Under his direction a magnificent edifice adorned with stately pinnacles and towers was erected about the year 1130, and when finished, monks were brought from the Abbey of Fountains. Adam, the architect of the building became the first Abbot of the new community. The Abbey rose rapidly into importance under the fostering protection of its noble founder, and the monks were also indebted to many of the neighboring barons and gentry for extensive grants of lands.

Before surnames had come into common use, and when people chiefly derived their last names from the towns which they inhabited, William de Wyke, the son of Simon de Wyke, granted to Walter Gifford, Archbishop of York, all his lands in Wyke, upon the river Hull., lying between the lands of Stephen, son of Robert de Wyke, and the lands which William de Wyke held of the Abbot of Meaux.

After the Norman conquest it was referred to as Myton-Wyke and was under the government of the Abbot of Melsa, whose bailiffs held courts, markets, and fairs. Its traffic was considerable, and it was one of the most eminent ports in the kingdom.

Sufficient time had elapsed since the transfer from Holderness to render its general appearance complete and nearly all the principal streets there were in existence. From Hull-street (now Highstreet), which lay parallel with the river, to the quays and wharfs, where the business of the port was transacted, there were several narrow passages, most of which yet remain.

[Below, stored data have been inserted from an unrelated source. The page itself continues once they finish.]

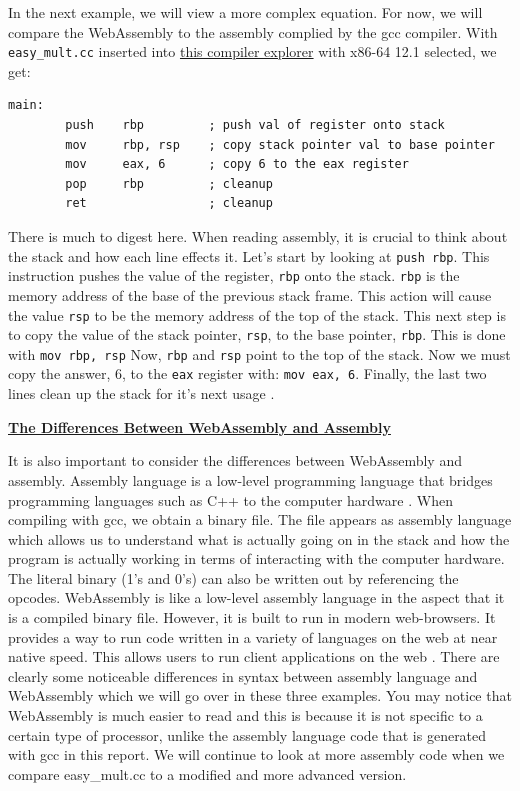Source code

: \documentclass{article}
\theoremstyle{theorem}
\theoremstyle{definition}
\theoremstyle{remark}
\begin{document}
\medskip\noindent
In the next example, we will view a more complex equation. For now, we will compare the WebAssembly to the assembly complied by the gcc compiler. With \verb|easy_mult.cc| inserted into \href{https://godbolt.org/}{this compiler explorer} with x86-64 12.1 selected, we get:

\medskip\noindent
\begin{lstlisting}[style=AsmStyle]
    main:
        push    rbp         ; push val of register onto stack
        mov     rbp, rsp    ; copy stack pointer val to base pointer
        mov     eax, 6      ; copy 6 to the eax register
        pop     rbp         ; cleanup
        ret                 ; cleanup
\end{lstlisting}

\medskip\noindent
There is much to digest here. When reading assembly, it is crucial to think about the stack and how each line effects it. Let's start by looking at \verb|push rbp|. This instruction pushes the value of the register, \verb|rbp| onto the stack. \verb|rbp| is the memory address of the base of the previous stack frame. This action will cause the value \verb|rsp| to be the memory address of the top of the stack. This next step is to copy the value of the stack pointer, \verb|rsp|, to the base pointer, \verb|rbp|. This is done with \verb|mov rbp, rsp| Now, \verb|rbp| and \verb|rsp| point to the top of the stack. Now we must copy the answer, 6, to the \verb|eax| register with: \verb|mov eax, 6|. Finally, the last two lines clean up the stack for it's next usage \cite{AC}.

\bigskip\noindent
\underline{\textbf{The Differences Between WebAssembly and Assembly}}

\medskip
It is also important to consider the differences between WebAssembly and assembly. Assembly language is a low-level programming language that bridges programming languages such as C++ to the computer hardware \cite{AL}. When compiling with gcc, we obtain a binary file. The file appears as assembly language which allows us to understand what is actually going on in the stack and how the program is actually working in terms of interacting with the computer hardware. The literal binary (1's and 0's) can also be written out by referencing the opcodes. WebAssembly is like a low-level assembly language in the aspect that it is a compiled binary file. However, it is built to run in modern web-browsers. It provides a way to run code written in a variety of languages on the web at near native speed. This allows users to run client applications on the web \cite{WA}. There are clearly some noticeable differences in syntax between assembly language and WebAssembly which we will go over in these three examples. You may notice that WebAssembly is much easier to read and this is because it is not specific to a certain type of processor, unlike the assembly language code that is generated with gcc in this report. We will continue to look at more assembly code when we compare easy\_mult.cc to a modified and more advanced version.
\end{document}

King Edward I had seen the advantage of the place for a fortified town, and a great commercial port and wanted to obtain the possession of this property. By a deed executed by the Abbey and Convent, in the beginning of the year 1298, Edward acquired the absolute ownership of Wyke, and he immediately renamed it Kingston, or King's Town, adding the terms upon Hull, to distinguish it from Kingston upon Thames and having constituted it a manor independent of Myton, he built a Manor Hall, or royal residence, and issued a proclamation, offering great freedoms, privileges, and immunities, to all those who should fix their habitations there. He placed the town under the government of a Warden and Bailiffs; and appointed Peter de Campania to value and let it. This new valuation amounted to £78. 17s. 8d. per annum, which corresponds within a few shillings with the sum stated to have been received for the rent of the same property by the Abbot of Meaux. The first person appointed to fill the high office of Warden was Richard Oysel, the King's bailiff of the of Holderness, and keeper of the Royal Manor of Burstwick.

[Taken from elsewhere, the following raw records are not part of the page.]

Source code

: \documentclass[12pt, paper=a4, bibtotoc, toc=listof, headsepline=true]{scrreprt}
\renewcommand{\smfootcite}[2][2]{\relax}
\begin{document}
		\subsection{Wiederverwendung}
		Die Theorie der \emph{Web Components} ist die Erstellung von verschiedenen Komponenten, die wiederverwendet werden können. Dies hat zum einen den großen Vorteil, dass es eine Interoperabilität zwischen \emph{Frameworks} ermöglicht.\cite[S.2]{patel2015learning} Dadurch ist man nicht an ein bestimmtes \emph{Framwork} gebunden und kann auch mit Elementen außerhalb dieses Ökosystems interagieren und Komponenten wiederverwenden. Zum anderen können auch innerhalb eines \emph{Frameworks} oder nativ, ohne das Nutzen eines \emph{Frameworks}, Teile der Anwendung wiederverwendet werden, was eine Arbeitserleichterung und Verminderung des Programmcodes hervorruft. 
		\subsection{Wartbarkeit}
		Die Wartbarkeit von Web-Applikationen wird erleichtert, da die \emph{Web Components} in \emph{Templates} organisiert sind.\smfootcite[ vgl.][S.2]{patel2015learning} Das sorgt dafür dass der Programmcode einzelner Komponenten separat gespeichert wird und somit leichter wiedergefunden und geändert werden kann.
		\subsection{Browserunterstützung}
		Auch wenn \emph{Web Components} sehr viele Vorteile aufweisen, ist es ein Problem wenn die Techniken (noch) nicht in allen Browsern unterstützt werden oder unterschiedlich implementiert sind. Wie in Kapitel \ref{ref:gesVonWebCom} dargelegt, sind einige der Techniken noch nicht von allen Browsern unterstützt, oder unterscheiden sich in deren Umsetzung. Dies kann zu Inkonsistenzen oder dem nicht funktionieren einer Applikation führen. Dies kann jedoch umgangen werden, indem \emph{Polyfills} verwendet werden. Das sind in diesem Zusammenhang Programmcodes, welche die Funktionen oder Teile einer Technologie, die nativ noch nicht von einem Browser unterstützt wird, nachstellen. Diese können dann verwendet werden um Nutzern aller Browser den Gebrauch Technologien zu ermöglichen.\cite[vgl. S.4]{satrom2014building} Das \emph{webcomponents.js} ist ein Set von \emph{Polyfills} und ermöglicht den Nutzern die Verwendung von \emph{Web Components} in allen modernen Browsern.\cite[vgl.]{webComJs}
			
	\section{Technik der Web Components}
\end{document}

He issued a CHARTER in 1299 after the burgesses had petitioned him.

The freedom of passage conferred upon the burgesses by their charter, caused them to establish a ferry across the river Hull. Proper roads and highways to Hessle, Anlaby, Beverley, Cottingham, and Holderness, were formed and these three roads are probably the same as remain to this day.

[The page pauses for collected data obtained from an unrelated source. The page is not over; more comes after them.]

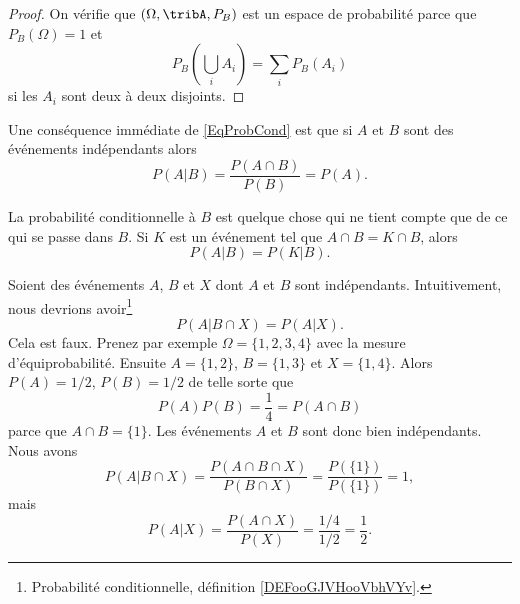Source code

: \begin{proof}
	On vérifie que \( (\Omega,\tribA,P_B)\) est un espace de probabilité parce que \( P_B(\Omega)=1\) et
	\begin{equation}
		P_B(\bigcup_iA_i)=\sum_iP_B(A_i)
	\end{equation}
	si les \( A_i\) sont deux à deux disjoints.
\end{proof}

Une conséquence immédiate de \eqref{EqProbCond} est que si \( A\) et \( B\) sont des événements indépendants alors
\begin{equation}
	P(A|B)=\frac{ P(A\cap B) }{ P(B) }=P(A).
\end{equation}

La probabilité conditionnelle à \( B\) est quelque chose qui ne tient compte que de ce qui se passe dans \( B\). Si \( K\) est un événement tel que \( A\cap B=K\cap B\), alors
\begin{equation}    \label{EqOVHCWom}
	P(A|B)=P(K|B).
\end{equation}


\begin{example}       \label{EXooIAYTooFjFTrT}
	Soient des événements \( A\), \( B\) et \( X\) dont \( A\) et \( B\) sont indépendants. Intuitivement, nous devrions avoir\footnote{Probabilité conditionnelle, définition \ref{DEFooGJVHooVbhVYv}.}
	\begin{equation}
		P(A|B\cap X)=P(A|X).
	\end{equation}
	Cela est faux. Prenez par exemple \( \Omega=\{ 1,2,3,4 \}\) avec la mesure d'équiprobabilité. Ensuite \( A=\{ 1,2 \}\), \( B=\{ 1,3 \}\) et \( X=\{ 1,4 \}\). Alors \( P(A)=1/2\), \( P(B)=1/2\) de telle sorte que
	\begin{equation}
		P(A)P(B)=\frac{1}{ 4 }=P(A\cap B)
	\end{equation}
	parce que \( A\cap B=\{ 1 \}\). Les événements \( A\) et \( B\) sont donc bien indépendants. Nous avons
	\begin{equation}
		P(A|B\cap X)=\frac{ P(A\cap B\cap X) }{ P(B\cap X) }=\frac{ P(\{ 1 \}) }{ P(\{ 1 \})  }=1,
	\end{equation}
	mais
	\begin{equation}
		P(A|X)=\frac{ P(A\cap X) }{ P(X) }=\frac{ 1/4 }{ 1/2 }=\frac{1}{ 2 }.
	\end{equation}
\end{example}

Edward I was a tall man for his era, hence the nickname "Longshanks". His temperament combined with his height, made him an intimidating man, and he often instilled fear in his contemporaries. He held the respect of his subjects for the way he embodied the medieval ideal of kingship, as a soldier, an administrator and a man of faith. He restored royal authority after the reign of Henry III, and established a parliament as a permanent institution. That gave him a system for raising taxes for his war efforts, and a way of reforming the laws. He was very brutal towards the Scots, and it was during his reign that William Wallace was hung drawn and quartered. He also issued the Edict of Expulsion in 1290, by which the Jews were expelled from England. The Edict remained in effect for the rest of the Middle Ages, and it would be over 350 years until it was formally overturned under Oliver Cromwell in 1656.

When the king died in 1307, he left to his son, Edward II, an ongoing war with Scotland and many financial and political problems.